The big deals have happened, and it’s time to digest
Sure, we may see CBS and Viacom merge next year. But there aren’t many obvious deals left.
There are two major ways the media and telecommunications world could shift in the coming years. First, a huge technology company could buy a large media company. But again, that’s unlikely to happen before 2020.
The second possible shift is the convergence of wireless and cable, such as Verizon or T-Mobile (whether or not it’s combined with Sprint) merging with a large cable company, like Comcast or Charter .
This type of deal may be tied to how 5G manifests itself in the next few years. While some believe 5G will give wireless companies a fighting chance to compete with broadband cable companies in the huge Internet-to-the-home market, others are more skeptical that the technology and speed of roll-out will amount to much in the next few years.
The questions around 5G could push a wireless-cable merger off for years, if it happens at all, said Moffett. That may take Verizon out of the running as a buyer (Meanwhile, AT&T will be tied up digesting Time Warner, and Sprint and T-Mobile will have to integrate, assuming deal approval.)
Smaller media companies, such as Lionsgate, MGM and iHeartRadio, could be acquired before 2021, but none of those companies are large enough to move the needle like the deals we’ve seen in 2018. Among companies larger than $10 billion, Spanish-language media company Univision and Discovery are both possible targets. Univision actually rejected a $13 billion offer from Discovery last year, Bloomberg reported in March.
But even these companies may want to wait until there are more potential buyers at the table, knowing that AT&T, Comcast and Disney will all have to integrate their big deals, said Harrison. Moreover, the big media companies are changing their business plans in real time, moving from a maturing and dying licensing content structure (traditional pay-TV bundles) to direct-to-consumer models. This evolution “will change the economics of the industry” and the results will have to play out before big media companies make their next big moves, Harrison said.
One possible path to more activity before 2021 is if regulators reject the T-Mobile-Sprint deal. That could put both companies back on the block, which could lead to a tie-up with another company, such as Dish Network, which tried to buy Sprint in 2013 and has held on-and-off talks with T-Mobile for years.
The deals that have happened may not be good
It’s also possible the big deals of 2018 will destroy value instead of unlocking it.
“The jury is still out on whether any of these deals are good deals,” said Moffett. “The strategic rationale of vertical integration is looking rather suspect at the moment. I don’t think there’s any urgency of companies that have been on the sidelines to follow in the footsteps of AT&T and Comcast.”
AT&T has already destroyed at least half of DirecTV’s value since acquiring it for $49 billion in 2015, said Moffett, and a similar situation could play out Time Warner.
Comcast had to pay top dollar to wrestle Sky away from Disney after making Disney pay nearly $20 billion more for Fox’s assets than originally planned.
At any rate, the media and telecom world will take the next two years to see how the deals that happened this year pan out, said Moffett.

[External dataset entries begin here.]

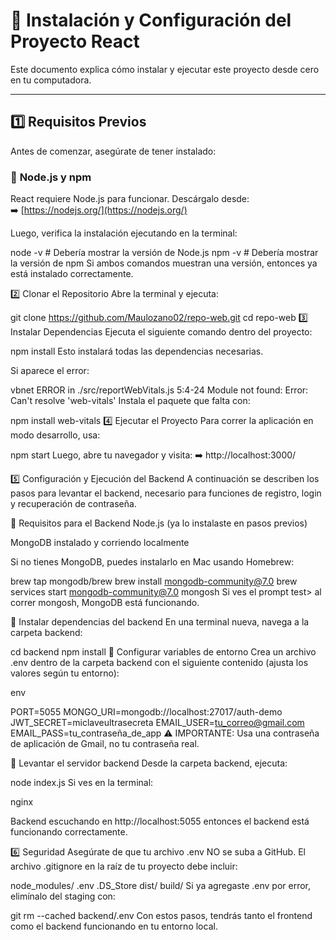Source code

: # 📌 Instalación y Configuración del Proyecto React

Este documento explica cómo instalar y ejecutar este proyecto desde cero en tu computadora.

---

## **1️⃣ Requisitos Previos**

Antes de comenzar, asegúrate de tener instalado:

### 🔹 **Node.js y npm**

React requiere Node.js para funcionar. Descárgalo desde:  
➡️ [https://nodejs.org/](https://nodejs.org/)

Luego, verifica la instalación ejecutando en la terminal:


node -v   # Debería mostrar la versión de Node.js
npm -v    # Debería mostrar la versión de npm
Si ambos comandos muestran una versión, entonces ya está instalado correctamente.

2️⃣ Clonar el Repositorio
Abre la terminal y ejecuta:

git clone https://github.com/Maulozano02/repo-web.git
cd repo-web
3️⃣ Instalar Dependencias
Ejecuta el siguiente comando dentro del proyecto:

npm install
Esto instalará todas las dependencias necesarias.

Si aparece el error:

vbnet
ERROR in ./src/reportWebVitals.js 5:4-24
Module not found: Error: Can't resolve 'web-vitals'
Instala el paquete que falta con:

npm install web-vitals
4️⃣ Ejecutar el Proyecto
Para correr la aplicación en modo desarrollo, usa:

npm start
Luego, abre tu navegador y visita:
➡️ http://localhost:3000/

5️⃣ Configuración y Ejecución del Backend
A continuación se describen los pasos para levantar el backend, necesario para funciones de registro, login y recuperación de contraseña.

🔹 Requisitos para el Backend
Node.js (ya lo instalaste en pasos previos)

MongoDB instalado y corriendo localmente

Si no tienes MongoDB, puedes instalarlo en Mac usando Homebrew:

brew tap mongodb/brew
brew install mongodb-community@7.0
brew services start mongodb-community@7.0
mongosh
Si ves el prompt test> al correr mongosh, MongoDB está funcionando.

🔹 Instalar dependencias del backend
En una terminal nueva, navega a la carpeta backend:


cd backend
npm install
🔹 Configurar variables de entorno
Crea un archivo .env dentro de la carpeta backend con el siguiente contenido (ajusta los valores según tu entorno):

env

PORT=5055
MONGO_URI=mongodb://localhost:27017/auth-demo
JWT_SECRET=miclaveultrasecreta
EMAIL_USER=tu_correo@gmail.com
EMAIL_PASS=tu_contraseña_de_app
⚠️ IMPORTANTE:
Usa una contraseña de aplicación de Gmail, no tu contraseña real.

🔹 Levantar el servidor backend
Desde la carpeta backend, ejecuta:


node index.js
Si ves en la terminal:

nginx

Backend escuchando en http://localhost:5055
entonces el backend está funcionando correctamente.

6️⃣ Seguridad
Asegúrate de que tu archivo .env NO se suba a GitHub. El archivo .gitignore en la raíz de tu proyecto debe incluir:

node_modules/
.env
.DS_Store
dist/
build/
Si ya agregaste .env por error, elimínalo del staging con:


git rm --cached backend/.env
Con estos pasos, tendrás tanto el frontend como el backend funcionando en tu entorno local.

It’s possible the results will scare them away for even longer.
Low interest rates and rising equities have made it easy to raise debt for years. If the country falls into a recession, or if interest rates keep rising, companies may not be as willing to take on a lot of debt to fund big deals, Breed said.
Volatility is typically anathema to large M&A. If the big stock market swings of the past several months continue into 2019, companies may pull the breaks down on acquisitions in all sectors, Breed said.
“I think the macroeconomic climate is likely to be somewhat less friendly next year,” Breed said. “We’re hitting a rough patch now. That would have an effect.”